RandFan
Mormon Atheist
- Joined
- Dec 18, 2001
- Messages
- 60,135
Ok, so Joseph Smith didn't speak in that dialect and the authors of the BOM didn't either. So why is it translated that way?Technically, not really, because it isn't grammatical. It's sort of a pseudo-Elizabethan version, almost as if a 19th century fellow with no real knowledge of archaic grammar was trying to imitate the language of the King James Bible.
I actually know the explanation.
"The word of the LORD came again unto me, saying, Moreover, thou son of man, take thee one stick, and write upon it, For Judah, and for the children of Israel his companions: then take another stick and write upon it, For Joseph, the stick of Ephraim and for all the house of Israel his companions: And join them one to another into one stick; and they shall be one in thine hand.

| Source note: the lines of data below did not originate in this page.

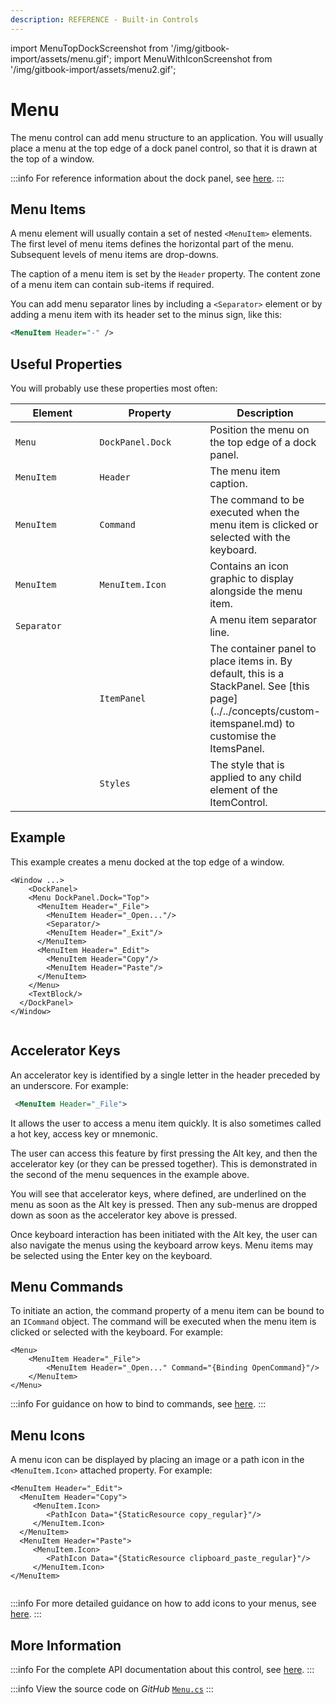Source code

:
 ```yaml
---
description: REFERENCE - Built-in Controls
---
```


import MenuTopDockScreenshot from '/img/gitbook-import/assets/menu.gif';
import MenuWithIconScreenshot from '/img/gitbook-import/assets/menu2.gif';

# Menu

The menu control can add menu structure to an application. You will usually place a menu at the top edge of a dock panel control, so that it is drawn at the top of a window.

:::info
For reference information about the dock panel, see [here](dockpanel.md).
:::

## Menu Items

A menu element will usually contain a set of nested `<MenuItem>` elements. The first level of menu items defines the horizontal part of the menu. Subsequent levels of menu items are drop-downs.

The caption of a menu item is set by the `Header` property. The content zone of a menu item can contain sub-items if required.

You can add menu separator lines by including a `<Separator>` element or by adding a menu item with its header set to the minus sign, like this:

```xml
<MenuItem Header="-" />
```

## Useful Properties

You will probably use these properties most often:

<table>
  <thead>
    <tr>
      <th width="147.33333333333331">Element</th>
      <th width="190">Property</th>
      <th>Description</th>
    </tr>
  </thead>
  <tbody>
    <tr>
      <td><code>Menu</code></td>
      <td><code>DockPanel.Dock</code></td>
      <td>Position the menu on the top edge of a dock panel.</td>
    </tr>
    <tr>
      <td><code>MenuItem</code></td>
      <td><code>Header</code></td>
      <td>The menu item caption.</td>
    </tr>
    <tr>
      <td><code>MenuItem</code></td>
      <td><code>Command</code></td>
      <td>The command to be executed when the menu item is clicked or selected with the keyboard.</td>
    </tr>
    <tr>
      <td><code>MenuItem</code></td>
      <td><code>MenuItem.Icon</code></td>
      <td>Contains an icon graphic to display alongside the menu item.</td>
    </tr>
    <tr>
      <td><code>Separator</code></td>
      <td></td>
      <td>A menu item separator line.</td>
    </tr>
    <tr>
      <td></td>
      <td><code>ItemPanel</code></td>
      <td>The container panel to place items in. By default, this is a StackPanel. See [this page](../../concepts/custom-itemspanel.md) to customise the ItemsPanel.</td>
    </tr>
    <tr>
      <td></td>
      <td><code>Styles</code></td>
      <td>The style that is applied to any child element of the ItemControl.</td>
    </tr>
  </tbody>
</table>

## Example

This example creates a menu docked at the top edge of a window.

```markup
<Window ...>
    <DockPanel>
    <Menu DockPanel.Dock="Top">
      <MenuItem Header="_File">
        <MenuItem Header="_Open..."/>
        <Separator/>
        <MenuItem Header="_Exit"/>
      </MenuItem>
      <MenuItem Header="_Edit">
        <MenuItem Header="Copy"/>
        <MenuItem Header="Paste"/>
      </MenuItem>
    </Menu>
    <TextBlock/>
  </DockPanel>
</Window>
```

<img src={MenuTopDockScreenshot} alt="" />

## Accelerator Keys

An accelerator key is identified by a single letter in the header preceded by an underscore. For example:

```xml
 <MenuItem Header="_File">
```

It allows the user to access a menu item quickly. It is also sometimes called a hot key, access key or mnemonic.

The user can access this feature by first pressing the Alt key, and then the accelerator key (or they can be pressed together). This is demonstrated in the second of the menu sequences in the example above.

You will see that accelerator keys, where defined, are underlined on the menu as soon as the Alt key is pressed. Then any sub-menus are dropped down as soon as the accelerator key above is pressed.

Once keyboard interaction has been initiated with the Alt key, the user can also navigate the menus using the keyboard arrow keys. Menu items may be selected using the Enter key on the keyboard.

## Menu Commands

To initiate an action, the command property of a menu item can be bound to an `ICommand` object. The command will be executed when the menu item is clicked or selected with the keyboard. For example:

```markup
<Menu>
    <MenuItem Header="_File">
        <MenuItem Header="_Open..." Command="{Binding OpenCommand}"/>
    </MenuItem>
</Menu>
```

:::info
For guidance on how to bind to commands, see [here](../../basics/user-interface/adding-interactivity.md).
:::

## Menu Icons

A menu icon can be displayed by placing an image or a path icon in the `<MenuItem.Icon>` attached property. For example:

```markup
<MenuItem Header="_Edit">
  <MenuItem Header="Copy">
     <MenuItem.Icon>
        <PathIcon Data="{StaticResource copy_regular}"/>
     </MenuItem.Icon>
  </MenuItem>
  <MenuItem Header="Paste">
     <MenuItem.Icon>
        <PathIcon Data="{StaticResource clipboard_paste_regular}"/>
     </MenuItem.Icon>
</MenuItem>
```

<img src={MenuWithIconScreenshot} alt="" />

:::info
For more detailed guidance on how to add icons to your menus, see [here](../../guides/graphics-and-animation/how-to-add-menu-icons.md).
:::

## More Information

:::info
For the complete API documentation about this control, see [here](http://reference.avaloniaui.net/api/Avalonia.Controls/Menu/).
:::

:::info
View the source code on _GitHub_ [`Menu.cs`](https://github.com/AvaloniaUI/Avalonia/blob/master/src/Avalonia.Controls/Menu.cs)
:::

And when the children of thy people shall speak unto thee, saying, Wilt thou not show us what thou meanest by these? Say unto them, Thus saith the LORD God; Behold, I will take the stick of Joseph, which is in the hand of Ephraim, and the tribes of Israel his companions, and I will put them with him, even the stick of Judah, and they shall be one in mine hand." --Ezekiel 37:15-19
"And thou shalt be brought down, and shalt speak out of the ground, and thy speech shall be low out of the dust, and thy voice shall be, as of one that hath a familiar spirit, out of the ground, and thy speech shall whisper out of the dust." Isaiah 29:4
So, the BOM is a history of the tribe of Joseph and it has a familiar spirit.
Translating the BOM to read in similar style to the translation of the Bible gives it that familiar spirit. Joseph Smith was fulfilling the prophecy.